== Exercise instructions ==
Nothing but the data, repeated exactly, belongs in the answer.

Saved data entries:
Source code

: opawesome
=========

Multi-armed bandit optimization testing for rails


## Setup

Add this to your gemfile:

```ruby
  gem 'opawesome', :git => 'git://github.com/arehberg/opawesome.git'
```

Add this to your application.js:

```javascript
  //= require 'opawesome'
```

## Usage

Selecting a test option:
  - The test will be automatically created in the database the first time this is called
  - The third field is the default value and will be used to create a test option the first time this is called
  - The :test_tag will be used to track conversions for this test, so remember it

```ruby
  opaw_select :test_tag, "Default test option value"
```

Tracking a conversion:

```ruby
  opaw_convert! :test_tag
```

== Solution for this exercise ==
Source code

: opawesome
=========

Multi-armed bandit optimization testing for rails


## Setup

Add this to your gemfile:

```ruby
  gem 'opawesome', :git => 'git://github.com/arehberg/opawesome.git'
```

Add this to your application.js:

```javascript
  //= require 'opawesome'
```

## Usage

Selecting a test option:
  - The test will be automatically created in the database the first time this is called
  - The third field is the default value and will be used to create a test option the first time this is called
  - The :test_tag will be used to track conversions for this test, so remember it

```ruby
  opaw_select :test_tag, "Default test option value"
```

Tracking a conversion:

```ruby
  opaw_convert! :test_tag
```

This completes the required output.